Work item: When the line containing "Απολύτως! Μπορείτε να" appears in the entries below, begin printing there and stop after the line containing "Μη διστάσετε να"; print each of those lines exactly and no other line.

Dataset excerpts:
-*-*-
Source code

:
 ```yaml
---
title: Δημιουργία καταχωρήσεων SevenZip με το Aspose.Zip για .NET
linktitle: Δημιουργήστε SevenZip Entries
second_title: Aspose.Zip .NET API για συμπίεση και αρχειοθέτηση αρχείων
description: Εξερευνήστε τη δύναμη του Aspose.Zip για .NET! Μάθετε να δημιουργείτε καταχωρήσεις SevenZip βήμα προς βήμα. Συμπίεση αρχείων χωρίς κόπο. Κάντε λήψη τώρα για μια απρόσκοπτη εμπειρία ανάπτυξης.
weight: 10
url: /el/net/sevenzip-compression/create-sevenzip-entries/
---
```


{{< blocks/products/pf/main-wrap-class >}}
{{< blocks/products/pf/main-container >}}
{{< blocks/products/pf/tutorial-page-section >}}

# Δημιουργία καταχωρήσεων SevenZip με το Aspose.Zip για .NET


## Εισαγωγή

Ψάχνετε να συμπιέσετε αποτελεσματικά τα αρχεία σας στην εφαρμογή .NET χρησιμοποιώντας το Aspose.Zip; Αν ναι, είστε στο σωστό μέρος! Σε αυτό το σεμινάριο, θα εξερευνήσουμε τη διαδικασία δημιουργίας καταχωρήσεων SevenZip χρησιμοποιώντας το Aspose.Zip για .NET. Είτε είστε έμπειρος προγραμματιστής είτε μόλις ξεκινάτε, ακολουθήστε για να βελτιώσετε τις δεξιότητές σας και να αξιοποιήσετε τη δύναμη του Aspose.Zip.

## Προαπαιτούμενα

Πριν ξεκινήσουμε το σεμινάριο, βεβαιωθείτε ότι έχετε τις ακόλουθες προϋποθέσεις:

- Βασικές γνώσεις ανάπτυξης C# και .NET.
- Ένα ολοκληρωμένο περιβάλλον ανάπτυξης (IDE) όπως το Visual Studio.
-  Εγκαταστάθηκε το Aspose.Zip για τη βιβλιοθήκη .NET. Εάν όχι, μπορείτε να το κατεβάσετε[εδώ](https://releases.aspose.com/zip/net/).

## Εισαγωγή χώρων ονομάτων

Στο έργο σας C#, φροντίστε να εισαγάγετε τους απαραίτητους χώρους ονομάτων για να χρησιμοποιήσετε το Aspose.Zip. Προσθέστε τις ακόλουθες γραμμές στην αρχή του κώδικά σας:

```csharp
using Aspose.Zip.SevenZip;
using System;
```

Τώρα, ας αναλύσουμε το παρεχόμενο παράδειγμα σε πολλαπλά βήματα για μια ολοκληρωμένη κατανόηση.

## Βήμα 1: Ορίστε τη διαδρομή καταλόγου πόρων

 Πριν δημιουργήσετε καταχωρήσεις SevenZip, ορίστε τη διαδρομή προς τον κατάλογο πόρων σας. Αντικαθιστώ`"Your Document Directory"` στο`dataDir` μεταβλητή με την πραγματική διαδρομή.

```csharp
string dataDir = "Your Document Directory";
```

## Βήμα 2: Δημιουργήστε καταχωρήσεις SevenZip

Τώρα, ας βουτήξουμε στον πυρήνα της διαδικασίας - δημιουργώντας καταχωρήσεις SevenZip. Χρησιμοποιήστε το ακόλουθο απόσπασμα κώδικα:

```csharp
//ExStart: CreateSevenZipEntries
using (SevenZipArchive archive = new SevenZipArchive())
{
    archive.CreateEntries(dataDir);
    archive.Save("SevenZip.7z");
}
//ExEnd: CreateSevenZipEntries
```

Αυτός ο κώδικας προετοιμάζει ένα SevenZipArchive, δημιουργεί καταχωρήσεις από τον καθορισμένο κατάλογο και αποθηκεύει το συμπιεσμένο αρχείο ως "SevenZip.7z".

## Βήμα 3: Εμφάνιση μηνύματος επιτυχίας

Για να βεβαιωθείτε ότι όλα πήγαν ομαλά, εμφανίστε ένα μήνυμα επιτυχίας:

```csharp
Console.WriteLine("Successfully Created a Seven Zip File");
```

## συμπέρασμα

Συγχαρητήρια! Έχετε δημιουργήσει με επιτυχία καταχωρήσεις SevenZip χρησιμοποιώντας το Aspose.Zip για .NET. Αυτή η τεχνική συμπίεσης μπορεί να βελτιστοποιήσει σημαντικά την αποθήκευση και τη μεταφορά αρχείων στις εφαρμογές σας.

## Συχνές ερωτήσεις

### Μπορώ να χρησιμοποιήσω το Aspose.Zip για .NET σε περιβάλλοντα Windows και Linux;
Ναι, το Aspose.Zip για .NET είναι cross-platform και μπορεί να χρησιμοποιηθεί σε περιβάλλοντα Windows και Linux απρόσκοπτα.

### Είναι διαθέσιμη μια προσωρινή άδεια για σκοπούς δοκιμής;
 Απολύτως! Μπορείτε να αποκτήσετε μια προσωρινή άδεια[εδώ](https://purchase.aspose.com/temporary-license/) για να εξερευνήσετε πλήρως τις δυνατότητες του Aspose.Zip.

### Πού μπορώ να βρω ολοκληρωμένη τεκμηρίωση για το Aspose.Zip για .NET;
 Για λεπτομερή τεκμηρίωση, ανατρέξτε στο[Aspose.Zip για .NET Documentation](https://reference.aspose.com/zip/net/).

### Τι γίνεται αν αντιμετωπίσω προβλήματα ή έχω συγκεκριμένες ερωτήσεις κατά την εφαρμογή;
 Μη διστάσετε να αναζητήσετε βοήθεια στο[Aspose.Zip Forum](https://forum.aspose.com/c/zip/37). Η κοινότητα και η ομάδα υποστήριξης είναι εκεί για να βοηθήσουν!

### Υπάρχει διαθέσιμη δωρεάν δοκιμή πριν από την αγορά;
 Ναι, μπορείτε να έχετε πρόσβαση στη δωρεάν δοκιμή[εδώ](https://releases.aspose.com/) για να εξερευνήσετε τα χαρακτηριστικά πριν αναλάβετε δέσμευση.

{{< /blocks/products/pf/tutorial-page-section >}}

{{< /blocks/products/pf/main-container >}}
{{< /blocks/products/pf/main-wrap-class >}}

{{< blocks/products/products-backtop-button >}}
-*-*-
Exercise solution:
 Απολύτως! Μπορείτε να αποκτήσετε μια προσωρινή άδεια[εδώ](https://purchase.aspose.com/temporary-license/) για να εξερευνήσετε πλήρως τις δυνατότητες του Aspose.Zip.

### Πού μπορώ να βρω ολοκληρωμένη τεκμηρίωση για το Aspose.Zip για .NET;
 Για λεπτομερή τεκμηρίωση, ανατρέξτε στο[Aspose.Zip για .NET Documentation](https://reference.aspose.com/zip/net/).

### Τι γίνεται αν αντιμετωπίσω προβλήματα ή έχω συγκεκριμένες ερωτήσεις κατά την εφαρμογή;
 Μη διστάσετε να αναζητήσετε βοήθεια στο[Aspose.Zip Forum](https://forum.aspose.com/c/zip/37). Η κοινότητα και η ομάδα υποστήριξης είναι εκεί για να βοηθήσουν!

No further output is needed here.